◆ **Exercise aim**: Please return every line of the records that contains the word "these".

◆ **Source material**:
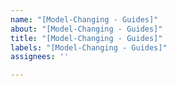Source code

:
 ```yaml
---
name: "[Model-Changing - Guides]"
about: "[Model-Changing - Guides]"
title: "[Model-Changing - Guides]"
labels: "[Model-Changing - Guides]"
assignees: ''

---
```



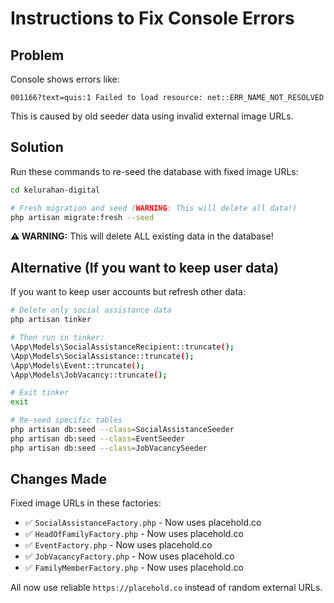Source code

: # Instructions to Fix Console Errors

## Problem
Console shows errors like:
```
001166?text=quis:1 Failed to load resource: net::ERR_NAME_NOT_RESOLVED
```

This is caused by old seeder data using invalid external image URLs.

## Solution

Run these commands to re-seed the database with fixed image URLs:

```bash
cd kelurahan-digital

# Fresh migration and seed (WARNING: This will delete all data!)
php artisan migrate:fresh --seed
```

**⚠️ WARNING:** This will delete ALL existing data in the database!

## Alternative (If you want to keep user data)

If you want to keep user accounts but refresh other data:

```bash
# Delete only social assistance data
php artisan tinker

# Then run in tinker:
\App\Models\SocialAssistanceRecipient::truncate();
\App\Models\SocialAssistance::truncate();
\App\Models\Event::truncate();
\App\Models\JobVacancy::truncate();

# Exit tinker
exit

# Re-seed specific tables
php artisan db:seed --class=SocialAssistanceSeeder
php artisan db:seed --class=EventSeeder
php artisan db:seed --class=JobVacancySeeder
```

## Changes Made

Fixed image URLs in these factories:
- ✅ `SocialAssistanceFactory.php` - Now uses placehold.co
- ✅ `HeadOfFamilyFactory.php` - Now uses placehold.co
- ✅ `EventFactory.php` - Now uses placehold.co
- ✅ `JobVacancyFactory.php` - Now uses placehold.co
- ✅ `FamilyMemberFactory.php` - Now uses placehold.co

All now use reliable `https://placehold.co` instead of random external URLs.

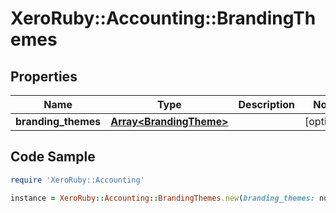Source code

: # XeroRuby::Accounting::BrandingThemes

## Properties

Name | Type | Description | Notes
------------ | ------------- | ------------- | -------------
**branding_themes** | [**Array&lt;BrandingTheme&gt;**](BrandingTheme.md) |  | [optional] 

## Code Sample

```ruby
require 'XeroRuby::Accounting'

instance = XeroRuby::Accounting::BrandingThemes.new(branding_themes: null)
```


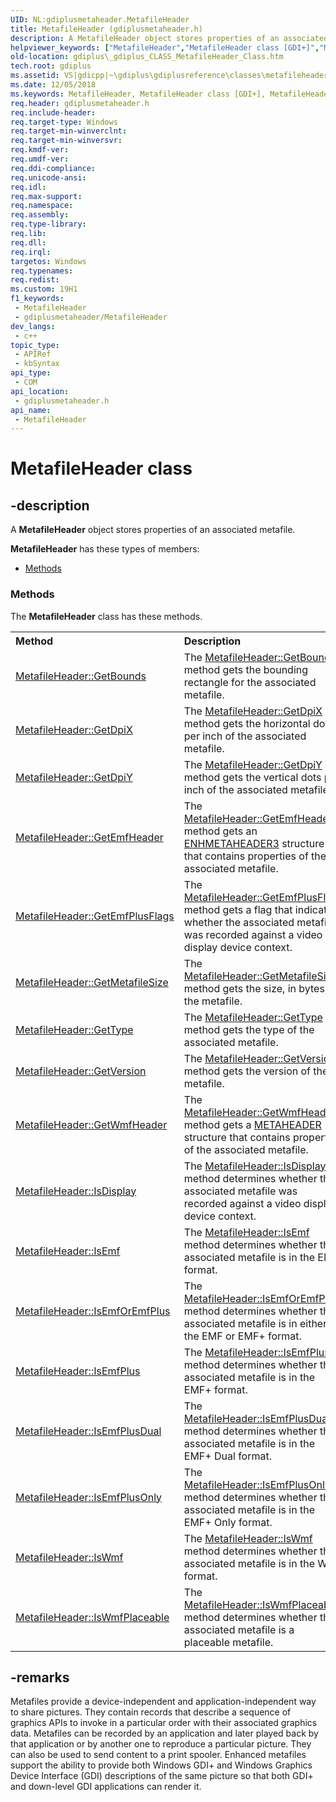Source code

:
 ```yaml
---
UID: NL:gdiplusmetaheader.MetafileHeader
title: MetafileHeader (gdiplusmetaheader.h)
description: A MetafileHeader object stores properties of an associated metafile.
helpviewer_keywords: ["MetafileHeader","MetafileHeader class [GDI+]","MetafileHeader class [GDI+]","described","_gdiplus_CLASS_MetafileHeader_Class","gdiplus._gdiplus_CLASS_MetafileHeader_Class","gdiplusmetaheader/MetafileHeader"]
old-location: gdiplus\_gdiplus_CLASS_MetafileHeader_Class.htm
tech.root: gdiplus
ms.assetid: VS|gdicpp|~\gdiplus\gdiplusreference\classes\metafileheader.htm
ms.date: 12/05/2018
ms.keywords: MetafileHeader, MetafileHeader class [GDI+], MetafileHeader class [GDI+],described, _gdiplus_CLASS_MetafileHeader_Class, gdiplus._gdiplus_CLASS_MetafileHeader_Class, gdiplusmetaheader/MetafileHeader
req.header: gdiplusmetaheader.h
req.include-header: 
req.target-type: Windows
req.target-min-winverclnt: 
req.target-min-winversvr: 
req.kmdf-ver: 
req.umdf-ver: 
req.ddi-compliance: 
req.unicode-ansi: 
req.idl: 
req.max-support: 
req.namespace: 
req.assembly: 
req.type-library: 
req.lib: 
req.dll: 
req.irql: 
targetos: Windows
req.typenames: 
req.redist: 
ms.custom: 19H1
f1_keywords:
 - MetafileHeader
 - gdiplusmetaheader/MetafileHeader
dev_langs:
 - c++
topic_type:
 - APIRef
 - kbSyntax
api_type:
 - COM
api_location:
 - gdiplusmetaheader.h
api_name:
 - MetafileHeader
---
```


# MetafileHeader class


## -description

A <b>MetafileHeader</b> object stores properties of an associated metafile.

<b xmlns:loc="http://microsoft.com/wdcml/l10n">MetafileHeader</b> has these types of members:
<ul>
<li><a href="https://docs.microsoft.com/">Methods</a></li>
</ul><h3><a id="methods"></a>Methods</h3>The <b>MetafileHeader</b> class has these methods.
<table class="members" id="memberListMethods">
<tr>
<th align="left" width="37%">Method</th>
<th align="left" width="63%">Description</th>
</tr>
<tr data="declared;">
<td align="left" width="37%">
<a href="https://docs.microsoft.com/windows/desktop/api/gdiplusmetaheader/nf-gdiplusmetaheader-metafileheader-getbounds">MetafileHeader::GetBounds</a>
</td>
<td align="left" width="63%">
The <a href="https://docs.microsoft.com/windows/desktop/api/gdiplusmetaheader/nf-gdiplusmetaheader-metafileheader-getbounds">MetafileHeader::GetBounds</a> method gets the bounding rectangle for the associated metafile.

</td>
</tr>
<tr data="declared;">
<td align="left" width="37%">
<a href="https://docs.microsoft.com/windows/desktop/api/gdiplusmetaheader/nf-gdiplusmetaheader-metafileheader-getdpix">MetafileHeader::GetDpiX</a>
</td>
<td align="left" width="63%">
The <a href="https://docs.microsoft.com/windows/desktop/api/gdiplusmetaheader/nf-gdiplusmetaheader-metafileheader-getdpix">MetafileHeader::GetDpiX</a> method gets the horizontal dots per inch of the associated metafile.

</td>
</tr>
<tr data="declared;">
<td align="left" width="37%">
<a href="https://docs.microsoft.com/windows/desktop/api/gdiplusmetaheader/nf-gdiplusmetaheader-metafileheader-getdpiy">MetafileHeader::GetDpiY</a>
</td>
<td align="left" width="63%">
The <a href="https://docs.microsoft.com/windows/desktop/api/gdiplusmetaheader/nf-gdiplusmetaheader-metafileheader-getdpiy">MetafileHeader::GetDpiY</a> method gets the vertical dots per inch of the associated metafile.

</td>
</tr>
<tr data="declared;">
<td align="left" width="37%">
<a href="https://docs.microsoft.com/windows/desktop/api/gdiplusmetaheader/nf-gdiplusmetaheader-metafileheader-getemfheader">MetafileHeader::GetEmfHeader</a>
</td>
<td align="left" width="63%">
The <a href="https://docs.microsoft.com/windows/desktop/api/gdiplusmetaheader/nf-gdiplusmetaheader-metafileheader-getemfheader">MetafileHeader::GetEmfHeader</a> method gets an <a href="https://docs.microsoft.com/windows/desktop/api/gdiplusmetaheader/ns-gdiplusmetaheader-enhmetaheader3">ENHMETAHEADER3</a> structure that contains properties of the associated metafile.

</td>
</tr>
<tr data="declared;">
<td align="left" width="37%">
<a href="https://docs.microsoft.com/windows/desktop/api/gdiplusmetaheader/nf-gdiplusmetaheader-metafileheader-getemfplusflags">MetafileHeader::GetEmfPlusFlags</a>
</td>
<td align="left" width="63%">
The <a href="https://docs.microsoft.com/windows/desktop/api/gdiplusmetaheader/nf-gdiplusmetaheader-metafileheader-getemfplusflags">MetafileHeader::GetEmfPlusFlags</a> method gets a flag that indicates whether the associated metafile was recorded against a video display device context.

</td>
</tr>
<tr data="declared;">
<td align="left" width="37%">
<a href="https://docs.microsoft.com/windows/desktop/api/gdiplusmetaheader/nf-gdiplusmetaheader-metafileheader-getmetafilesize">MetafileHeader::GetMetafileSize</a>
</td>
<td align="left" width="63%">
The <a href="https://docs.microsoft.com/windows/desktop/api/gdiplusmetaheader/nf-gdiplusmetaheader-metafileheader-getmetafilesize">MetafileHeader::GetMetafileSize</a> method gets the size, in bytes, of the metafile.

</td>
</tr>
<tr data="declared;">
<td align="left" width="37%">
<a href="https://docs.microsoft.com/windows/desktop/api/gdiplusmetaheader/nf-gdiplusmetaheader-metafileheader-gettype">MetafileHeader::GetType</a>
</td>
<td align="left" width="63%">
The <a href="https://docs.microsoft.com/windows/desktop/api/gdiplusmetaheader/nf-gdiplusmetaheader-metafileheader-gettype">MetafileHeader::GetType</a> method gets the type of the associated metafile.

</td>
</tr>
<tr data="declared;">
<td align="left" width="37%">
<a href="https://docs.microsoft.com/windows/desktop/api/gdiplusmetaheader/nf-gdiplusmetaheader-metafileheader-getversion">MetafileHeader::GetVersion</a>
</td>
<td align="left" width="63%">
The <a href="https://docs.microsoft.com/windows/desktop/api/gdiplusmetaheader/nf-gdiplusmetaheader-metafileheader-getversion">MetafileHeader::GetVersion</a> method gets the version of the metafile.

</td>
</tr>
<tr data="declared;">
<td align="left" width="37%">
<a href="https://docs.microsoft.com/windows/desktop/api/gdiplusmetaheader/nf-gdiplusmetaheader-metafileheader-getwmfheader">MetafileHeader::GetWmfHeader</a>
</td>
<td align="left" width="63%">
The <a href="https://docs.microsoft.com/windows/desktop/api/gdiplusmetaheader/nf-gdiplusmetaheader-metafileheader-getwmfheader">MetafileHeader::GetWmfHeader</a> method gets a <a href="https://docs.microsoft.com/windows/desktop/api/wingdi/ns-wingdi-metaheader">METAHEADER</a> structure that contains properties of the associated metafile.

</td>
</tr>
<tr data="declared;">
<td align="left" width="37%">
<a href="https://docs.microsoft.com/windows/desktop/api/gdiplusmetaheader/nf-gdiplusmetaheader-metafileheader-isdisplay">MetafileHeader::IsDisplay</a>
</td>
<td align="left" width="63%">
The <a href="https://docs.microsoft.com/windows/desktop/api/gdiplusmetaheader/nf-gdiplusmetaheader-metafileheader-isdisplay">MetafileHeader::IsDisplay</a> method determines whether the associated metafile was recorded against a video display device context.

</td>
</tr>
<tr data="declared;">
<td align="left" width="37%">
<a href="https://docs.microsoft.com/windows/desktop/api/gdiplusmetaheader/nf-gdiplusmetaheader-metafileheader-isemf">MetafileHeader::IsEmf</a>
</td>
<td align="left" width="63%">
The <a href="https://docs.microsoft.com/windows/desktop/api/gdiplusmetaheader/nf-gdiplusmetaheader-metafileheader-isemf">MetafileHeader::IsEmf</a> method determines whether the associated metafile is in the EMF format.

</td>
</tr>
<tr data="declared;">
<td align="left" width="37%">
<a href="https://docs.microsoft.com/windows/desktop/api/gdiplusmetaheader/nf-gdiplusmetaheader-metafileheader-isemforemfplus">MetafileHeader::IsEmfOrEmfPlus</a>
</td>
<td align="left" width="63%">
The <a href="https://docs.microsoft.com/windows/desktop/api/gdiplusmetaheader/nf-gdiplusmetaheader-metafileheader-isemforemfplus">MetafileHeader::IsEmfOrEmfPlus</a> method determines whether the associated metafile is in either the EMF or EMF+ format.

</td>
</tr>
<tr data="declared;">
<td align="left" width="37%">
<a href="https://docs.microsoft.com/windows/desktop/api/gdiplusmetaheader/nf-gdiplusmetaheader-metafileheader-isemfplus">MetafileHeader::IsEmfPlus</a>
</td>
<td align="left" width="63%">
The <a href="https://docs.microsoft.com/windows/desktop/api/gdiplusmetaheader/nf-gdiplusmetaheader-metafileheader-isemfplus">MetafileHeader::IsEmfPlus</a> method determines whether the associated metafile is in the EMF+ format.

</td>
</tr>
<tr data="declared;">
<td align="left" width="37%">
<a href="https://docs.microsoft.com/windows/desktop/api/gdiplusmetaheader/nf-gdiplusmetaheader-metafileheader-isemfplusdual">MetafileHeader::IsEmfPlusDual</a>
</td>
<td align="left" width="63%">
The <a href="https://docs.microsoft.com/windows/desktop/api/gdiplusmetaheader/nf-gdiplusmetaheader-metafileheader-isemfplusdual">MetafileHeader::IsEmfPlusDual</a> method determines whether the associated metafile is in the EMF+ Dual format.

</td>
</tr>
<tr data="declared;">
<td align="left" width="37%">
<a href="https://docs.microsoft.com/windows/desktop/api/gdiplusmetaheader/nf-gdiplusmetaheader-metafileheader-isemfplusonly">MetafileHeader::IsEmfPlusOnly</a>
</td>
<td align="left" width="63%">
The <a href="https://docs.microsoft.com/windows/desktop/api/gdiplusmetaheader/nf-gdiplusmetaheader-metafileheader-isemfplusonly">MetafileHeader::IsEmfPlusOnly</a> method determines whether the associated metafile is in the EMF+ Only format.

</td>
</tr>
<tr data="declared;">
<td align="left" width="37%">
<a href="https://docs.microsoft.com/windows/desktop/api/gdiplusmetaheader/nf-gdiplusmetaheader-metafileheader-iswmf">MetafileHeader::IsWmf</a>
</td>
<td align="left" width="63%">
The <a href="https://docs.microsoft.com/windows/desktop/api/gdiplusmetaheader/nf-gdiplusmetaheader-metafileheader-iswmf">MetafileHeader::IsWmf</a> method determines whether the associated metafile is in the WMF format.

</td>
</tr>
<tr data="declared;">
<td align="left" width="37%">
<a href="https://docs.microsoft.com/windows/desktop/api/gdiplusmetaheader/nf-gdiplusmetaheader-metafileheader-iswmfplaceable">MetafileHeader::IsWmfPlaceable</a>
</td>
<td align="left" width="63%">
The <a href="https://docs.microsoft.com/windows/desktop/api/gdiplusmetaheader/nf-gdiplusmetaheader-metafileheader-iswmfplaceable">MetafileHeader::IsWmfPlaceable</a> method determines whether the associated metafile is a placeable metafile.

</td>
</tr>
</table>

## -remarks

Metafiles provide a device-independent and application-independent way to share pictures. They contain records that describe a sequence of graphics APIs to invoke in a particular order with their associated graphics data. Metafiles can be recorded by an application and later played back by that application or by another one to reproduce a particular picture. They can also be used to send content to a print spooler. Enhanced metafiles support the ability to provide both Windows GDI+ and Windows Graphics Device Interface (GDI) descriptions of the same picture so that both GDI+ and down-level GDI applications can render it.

◆ **Task response**:
Run these commands to re-seed the database with fixed image URLs:
Fixed image URLs in these factories:
<b xmlns:loc="http://microsoft.com/wdcml/l10n">MetafileHeader</b> has these types of members:
</ul><h3><a id="methods"></a>Methods</h3>The <b>MetafileHeader</b> class has these methods.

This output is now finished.